Standing on the edge of the wild
Fistral Beach faces west into the North Atlantic with nothing between it and Newfoundland, over 2,000 miles away. The beach has an amphitheatre feel to it with Pentire Headland at the south end and Towan Headland towards the north seeming to focus the power of the ocean and distribute the sand in such a way that the waves here are often more impressive and consistent than neighbouring beaches. These twin headlands also do a lot to protect Fistral’s waves from strong northerly and southerly winds that mess up the surf at more open spots like Watergate and Gwithian. So while Fistral’s location so close to the centre of Newquay is a factor in it becoming the most famous surfing beach in the UK, it’s really only part of the story, for it is an awesome surfing beach in its own right.
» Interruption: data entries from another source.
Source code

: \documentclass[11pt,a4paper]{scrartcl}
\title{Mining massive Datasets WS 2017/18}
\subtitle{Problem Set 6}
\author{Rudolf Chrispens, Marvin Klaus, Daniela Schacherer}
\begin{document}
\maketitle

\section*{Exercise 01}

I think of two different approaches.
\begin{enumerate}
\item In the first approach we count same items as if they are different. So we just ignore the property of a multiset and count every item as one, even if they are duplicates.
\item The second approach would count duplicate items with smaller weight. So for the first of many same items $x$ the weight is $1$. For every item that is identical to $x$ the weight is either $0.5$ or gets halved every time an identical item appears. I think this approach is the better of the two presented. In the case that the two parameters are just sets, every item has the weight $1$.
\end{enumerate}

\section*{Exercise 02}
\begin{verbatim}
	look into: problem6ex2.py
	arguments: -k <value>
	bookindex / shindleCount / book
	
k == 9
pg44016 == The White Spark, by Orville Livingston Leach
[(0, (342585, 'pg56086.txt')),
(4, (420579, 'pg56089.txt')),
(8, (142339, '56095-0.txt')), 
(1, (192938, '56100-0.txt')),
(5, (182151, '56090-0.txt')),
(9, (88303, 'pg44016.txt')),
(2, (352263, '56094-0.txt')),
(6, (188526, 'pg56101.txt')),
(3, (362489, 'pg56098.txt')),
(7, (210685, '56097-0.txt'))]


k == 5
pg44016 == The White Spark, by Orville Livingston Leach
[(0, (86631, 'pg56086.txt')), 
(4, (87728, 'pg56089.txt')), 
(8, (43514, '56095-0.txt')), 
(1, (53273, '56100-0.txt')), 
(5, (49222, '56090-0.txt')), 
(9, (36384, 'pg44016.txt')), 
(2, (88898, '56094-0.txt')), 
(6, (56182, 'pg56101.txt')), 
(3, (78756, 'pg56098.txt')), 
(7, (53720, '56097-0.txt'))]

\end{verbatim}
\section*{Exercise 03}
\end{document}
In these days of air-conditioning, safety rails, pre-planned excursions and litigious culture, it can be hard to step out of society and into nature. If you have yet to visit Fistral you may be surprised to learn that there is no amusement arcade on its shores. There is no tacky pier jutting out into the sea (it would have been dashed to pieces long ago). You can’t get a donkey ride here, or a kiss-me-quick hat, or even candy floss. This doesn’t mean you’ll be totally roughing it though as the Beach Bar and Bodhi’s Cafe both serve up excellent drinks in comfortable surroundings, but the onus is on you to make your own entertainment.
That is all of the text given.